# [Exercise]
The lines from the one with "<https://docs.docker.com/compose/overview/>" through the last line below are to be copied exactly; no other lines are to be returned.

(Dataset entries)
*** Begin section ***
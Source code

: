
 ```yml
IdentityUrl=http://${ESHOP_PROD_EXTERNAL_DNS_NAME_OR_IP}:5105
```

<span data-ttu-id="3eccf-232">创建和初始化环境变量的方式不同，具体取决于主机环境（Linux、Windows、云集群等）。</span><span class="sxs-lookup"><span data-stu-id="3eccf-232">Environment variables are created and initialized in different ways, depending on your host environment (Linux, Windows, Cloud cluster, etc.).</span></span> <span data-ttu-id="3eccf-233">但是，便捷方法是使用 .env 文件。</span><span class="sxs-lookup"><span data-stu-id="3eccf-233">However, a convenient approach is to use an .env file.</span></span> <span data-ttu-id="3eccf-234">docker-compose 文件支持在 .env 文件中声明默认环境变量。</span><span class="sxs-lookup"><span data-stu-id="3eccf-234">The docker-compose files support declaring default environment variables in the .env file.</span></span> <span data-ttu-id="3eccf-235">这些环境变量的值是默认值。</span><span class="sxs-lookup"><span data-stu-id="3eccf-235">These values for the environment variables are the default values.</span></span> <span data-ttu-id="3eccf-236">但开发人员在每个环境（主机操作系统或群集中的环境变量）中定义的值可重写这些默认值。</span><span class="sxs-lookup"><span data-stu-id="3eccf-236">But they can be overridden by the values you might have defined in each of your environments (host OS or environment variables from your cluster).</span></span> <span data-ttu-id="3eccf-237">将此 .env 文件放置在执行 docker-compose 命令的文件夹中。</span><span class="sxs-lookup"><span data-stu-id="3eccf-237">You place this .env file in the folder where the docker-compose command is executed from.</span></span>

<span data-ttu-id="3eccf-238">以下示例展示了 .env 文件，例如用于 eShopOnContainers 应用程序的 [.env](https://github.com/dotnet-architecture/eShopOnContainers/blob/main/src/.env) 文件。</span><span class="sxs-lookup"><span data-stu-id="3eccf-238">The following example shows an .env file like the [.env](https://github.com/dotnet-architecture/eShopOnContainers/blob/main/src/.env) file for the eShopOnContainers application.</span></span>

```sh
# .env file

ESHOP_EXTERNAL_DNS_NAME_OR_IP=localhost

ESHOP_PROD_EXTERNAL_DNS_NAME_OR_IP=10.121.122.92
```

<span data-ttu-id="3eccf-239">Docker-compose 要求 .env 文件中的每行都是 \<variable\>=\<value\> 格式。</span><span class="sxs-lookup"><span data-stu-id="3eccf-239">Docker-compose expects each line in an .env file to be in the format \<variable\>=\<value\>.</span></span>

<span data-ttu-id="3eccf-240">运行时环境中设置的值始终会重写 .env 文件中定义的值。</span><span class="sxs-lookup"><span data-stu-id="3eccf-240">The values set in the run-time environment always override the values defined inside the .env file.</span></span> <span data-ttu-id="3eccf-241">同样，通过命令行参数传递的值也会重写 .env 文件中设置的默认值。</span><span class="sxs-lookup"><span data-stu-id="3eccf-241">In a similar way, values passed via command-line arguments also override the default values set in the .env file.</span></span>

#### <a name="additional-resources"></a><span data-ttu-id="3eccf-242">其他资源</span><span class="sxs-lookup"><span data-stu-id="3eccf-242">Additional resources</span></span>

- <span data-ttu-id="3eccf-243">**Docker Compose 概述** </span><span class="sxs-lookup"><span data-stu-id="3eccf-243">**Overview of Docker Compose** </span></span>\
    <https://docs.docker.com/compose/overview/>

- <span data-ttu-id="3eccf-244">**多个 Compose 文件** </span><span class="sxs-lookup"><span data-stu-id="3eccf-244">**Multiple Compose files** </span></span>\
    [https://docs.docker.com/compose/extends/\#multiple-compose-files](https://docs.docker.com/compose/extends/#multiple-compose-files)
*** End section ***
# [Result of this exercise]
    <https://docs.docker.com/compose/overview/>

- <span data-ttu-id="3eccf-244">**多个 Compose 文件** </span><span class="sxs-lookup"><span data-stu-id="3eccf-244">**Multiple Compose files** </span></span>\
    [https://docs.docker.com/compose/extends/\#multiple-compose-files](https://docs.docker.com/compose/extends/#multiple-compose-files)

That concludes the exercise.